§ **WORK REQUIRED**
Set out exactly every line of the entries below, starting at the line that holds "Through the combination" and stopping after the line that holds "# Objective".
* * * *
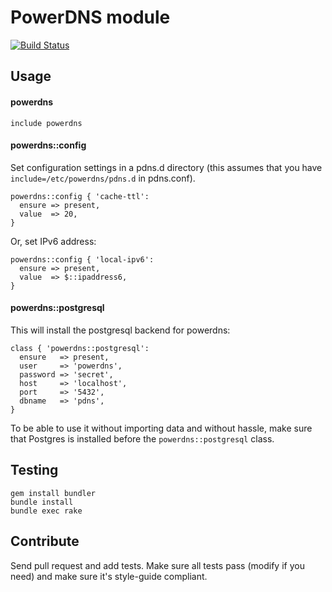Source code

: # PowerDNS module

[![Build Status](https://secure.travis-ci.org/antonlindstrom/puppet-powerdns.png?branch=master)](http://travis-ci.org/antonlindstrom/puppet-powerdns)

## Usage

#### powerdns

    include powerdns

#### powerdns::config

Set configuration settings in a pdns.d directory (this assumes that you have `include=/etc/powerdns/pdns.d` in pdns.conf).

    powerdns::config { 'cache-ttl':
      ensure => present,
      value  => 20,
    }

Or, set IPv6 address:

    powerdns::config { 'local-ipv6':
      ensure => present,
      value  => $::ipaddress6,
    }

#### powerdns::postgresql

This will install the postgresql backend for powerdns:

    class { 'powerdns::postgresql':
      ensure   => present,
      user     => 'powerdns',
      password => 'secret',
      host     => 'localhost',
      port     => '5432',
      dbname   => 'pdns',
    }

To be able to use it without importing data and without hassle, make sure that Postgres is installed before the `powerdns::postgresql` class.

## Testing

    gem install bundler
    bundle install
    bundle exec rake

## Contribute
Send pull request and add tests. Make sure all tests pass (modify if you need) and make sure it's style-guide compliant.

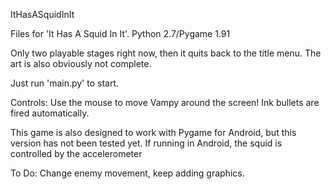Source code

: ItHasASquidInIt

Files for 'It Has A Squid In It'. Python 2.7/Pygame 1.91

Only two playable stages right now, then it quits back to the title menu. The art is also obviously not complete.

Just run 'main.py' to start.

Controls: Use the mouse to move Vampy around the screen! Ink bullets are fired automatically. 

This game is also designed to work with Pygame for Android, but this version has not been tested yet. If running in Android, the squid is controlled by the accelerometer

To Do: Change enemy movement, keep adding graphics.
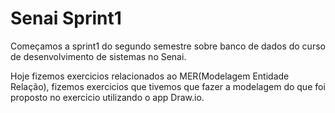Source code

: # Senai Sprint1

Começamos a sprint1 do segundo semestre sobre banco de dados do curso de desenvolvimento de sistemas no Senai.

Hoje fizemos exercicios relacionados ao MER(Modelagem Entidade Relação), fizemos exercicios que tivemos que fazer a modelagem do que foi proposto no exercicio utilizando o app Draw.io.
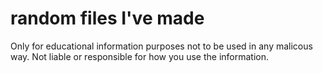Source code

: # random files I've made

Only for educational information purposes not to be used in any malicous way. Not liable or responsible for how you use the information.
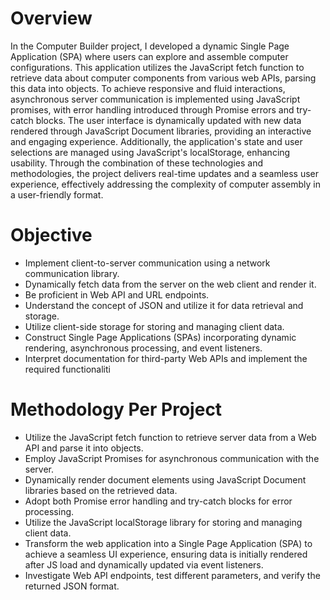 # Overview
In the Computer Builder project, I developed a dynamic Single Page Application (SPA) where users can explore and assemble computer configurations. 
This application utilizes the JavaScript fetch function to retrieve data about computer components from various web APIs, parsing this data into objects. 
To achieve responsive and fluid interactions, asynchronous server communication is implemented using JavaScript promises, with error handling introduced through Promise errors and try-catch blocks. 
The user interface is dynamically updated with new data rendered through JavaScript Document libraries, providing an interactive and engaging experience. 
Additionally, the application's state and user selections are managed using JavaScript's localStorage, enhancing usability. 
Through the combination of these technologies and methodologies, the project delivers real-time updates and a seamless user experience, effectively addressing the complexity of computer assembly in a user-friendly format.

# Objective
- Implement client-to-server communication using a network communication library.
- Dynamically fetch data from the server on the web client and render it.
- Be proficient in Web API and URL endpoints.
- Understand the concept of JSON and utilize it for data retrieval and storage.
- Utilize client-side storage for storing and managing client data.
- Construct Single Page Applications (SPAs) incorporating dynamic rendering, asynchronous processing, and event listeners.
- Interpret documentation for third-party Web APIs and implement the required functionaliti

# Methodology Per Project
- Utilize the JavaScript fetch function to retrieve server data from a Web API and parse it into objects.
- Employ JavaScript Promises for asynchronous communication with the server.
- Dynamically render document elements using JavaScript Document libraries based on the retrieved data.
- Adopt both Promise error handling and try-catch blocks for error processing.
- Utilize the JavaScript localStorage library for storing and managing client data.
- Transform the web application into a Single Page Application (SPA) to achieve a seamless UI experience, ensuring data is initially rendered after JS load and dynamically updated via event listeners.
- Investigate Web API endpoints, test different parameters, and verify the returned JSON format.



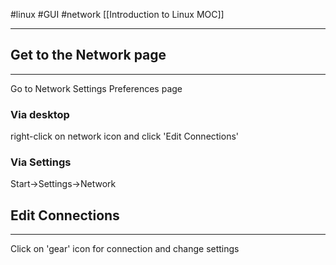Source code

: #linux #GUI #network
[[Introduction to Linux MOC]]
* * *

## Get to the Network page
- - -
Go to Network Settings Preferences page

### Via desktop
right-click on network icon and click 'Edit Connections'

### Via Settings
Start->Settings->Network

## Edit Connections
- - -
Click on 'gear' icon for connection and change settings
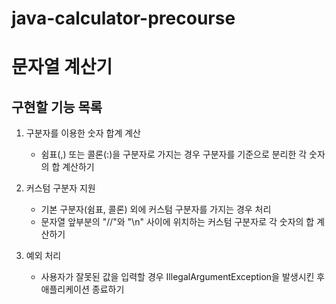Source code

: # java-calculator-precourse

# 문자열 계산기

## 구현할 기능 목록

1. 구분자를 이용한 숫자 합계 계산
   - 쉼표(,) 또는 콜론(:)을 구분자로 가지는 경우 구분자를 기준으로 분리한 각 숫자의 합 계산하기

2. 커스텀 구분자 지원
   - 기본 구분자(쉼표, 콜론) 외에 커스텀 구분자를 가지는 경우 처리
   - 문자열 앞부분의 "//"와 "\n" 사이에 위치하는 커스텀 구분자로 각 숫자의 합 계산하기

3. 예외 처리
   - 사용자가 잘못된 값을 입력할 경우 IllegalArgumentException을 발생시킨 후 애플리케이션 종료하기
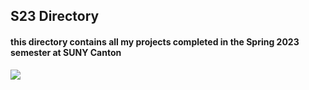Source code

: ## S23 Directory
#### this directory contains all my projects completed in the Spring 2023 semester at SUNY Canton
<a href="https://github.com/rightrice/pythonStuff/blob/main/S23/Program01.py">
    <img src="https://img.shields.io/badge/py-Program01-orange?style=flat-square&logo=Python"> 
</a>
* * * *
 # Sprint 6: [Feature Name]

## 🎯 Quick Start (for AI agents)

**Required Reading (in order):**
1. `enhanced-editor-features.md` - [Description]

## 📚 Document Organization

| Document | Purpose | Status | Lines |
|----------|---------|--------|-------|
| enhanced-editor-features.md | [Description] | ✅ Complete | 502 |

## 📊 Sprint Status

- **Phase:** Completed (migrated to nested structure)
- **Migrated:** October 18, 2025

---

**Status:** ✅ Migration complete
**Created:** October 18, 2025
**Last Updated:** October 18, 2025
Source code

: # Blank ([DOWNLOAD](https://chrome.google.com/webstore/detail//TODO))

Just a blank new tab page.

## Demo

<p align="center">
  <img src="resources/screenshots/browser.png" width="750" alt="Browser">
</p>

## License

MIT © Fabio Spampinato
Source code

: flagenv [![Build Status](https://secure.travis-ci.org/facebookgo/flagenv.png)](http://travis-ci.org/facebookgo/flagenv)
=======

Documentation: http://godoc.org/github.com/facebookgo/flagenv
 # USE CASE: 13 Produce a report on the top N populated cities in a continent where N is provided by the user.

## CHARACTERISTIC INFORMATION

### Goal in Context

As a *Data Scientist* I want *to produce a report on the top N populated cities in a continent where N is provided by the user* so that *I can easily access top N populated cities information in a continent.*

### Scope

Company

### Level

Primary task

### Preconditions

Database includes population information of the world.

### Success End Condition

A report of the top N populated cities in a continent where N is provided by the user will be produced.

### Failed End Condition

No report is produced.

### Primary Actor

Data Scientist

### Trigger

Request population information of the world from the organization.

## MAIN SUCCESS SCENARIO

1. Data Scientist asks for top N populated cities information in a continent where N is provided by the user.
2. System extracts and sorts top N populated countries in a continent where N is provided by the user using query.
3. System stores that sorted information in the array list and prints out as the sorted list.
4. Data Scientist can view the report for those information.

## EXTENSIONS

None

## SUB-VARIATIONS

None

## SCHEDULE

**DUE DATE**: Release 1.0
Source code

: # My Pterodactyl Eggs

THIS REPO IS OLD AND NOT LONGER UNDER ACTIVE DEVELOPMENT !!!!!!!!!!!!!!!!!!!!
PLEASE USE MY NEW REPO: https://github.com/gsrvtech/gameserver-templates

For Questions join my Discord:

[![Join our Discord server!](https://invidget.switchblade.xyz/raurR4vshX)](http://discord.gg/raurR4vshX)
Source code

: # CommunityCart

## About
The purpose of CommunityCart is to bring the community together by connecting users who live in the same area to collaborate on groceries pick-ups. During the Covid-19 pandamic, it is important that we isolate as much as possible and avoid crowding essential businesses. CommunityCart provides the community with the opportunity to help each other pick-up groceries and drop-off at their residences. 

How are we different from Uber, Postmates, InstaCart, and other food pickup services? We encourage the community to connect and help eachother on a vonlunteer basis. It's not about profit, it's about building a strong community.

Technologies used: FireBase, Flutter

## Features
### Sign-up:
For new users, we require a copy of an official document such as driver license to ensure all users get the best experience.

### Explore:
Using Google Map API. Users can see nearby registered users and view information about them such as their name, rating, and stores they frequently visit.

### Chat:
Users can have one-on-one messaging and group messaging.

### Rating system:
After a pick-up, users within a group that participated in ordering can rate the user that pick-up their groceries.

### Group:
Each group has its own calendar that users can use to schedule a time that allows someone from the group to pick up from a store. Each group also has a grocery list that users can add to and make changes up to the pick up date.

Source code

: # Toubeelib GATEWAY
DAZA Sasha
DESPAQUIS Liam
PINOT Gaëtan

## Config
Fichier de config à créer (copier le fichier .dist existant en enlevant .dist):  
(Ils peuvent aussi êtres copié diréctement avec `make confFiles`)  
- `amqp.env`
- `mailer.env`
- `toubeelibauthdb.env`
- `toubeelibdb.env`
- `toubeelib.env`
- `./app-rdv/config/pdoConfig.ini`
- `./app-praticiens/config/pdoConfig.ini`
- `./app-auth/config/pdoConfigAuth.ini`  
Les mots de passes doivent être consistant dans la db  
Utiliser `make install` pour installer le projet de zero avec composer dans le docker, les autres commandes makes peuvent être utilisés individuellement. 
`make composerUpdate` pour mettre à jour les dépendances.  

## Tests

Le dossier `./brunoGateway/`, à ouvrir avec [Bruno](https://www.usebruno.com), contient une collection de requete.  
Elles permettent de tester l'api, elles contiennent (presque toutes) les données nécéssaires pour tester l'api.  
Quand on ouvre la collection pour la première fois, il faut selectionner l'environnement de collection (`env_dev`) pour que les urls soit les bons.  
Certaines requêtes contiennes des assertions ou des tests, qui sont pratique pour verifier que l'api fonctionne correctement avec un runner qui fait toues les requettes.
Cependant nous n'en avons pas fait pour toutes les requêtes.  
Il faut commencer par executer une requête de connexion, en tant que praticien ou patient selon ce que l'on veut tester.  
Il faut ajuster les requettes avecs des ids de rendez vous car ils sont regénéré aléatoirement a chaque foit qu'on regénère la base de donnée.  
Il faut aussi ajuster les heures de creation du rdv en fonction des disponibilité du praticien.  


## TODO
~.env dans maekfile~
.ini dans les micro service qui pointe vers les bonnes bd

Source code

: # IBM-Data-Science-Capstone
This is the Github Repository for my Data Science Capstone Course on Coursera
* * * *
§ **EXPECTED OUTPUT**
Through the combination of these technologies and methodologies, the project delivers real-time updates and a seamless user experience, effectively addressing the complexity of computer assembly in a user-friendly format.

# Objective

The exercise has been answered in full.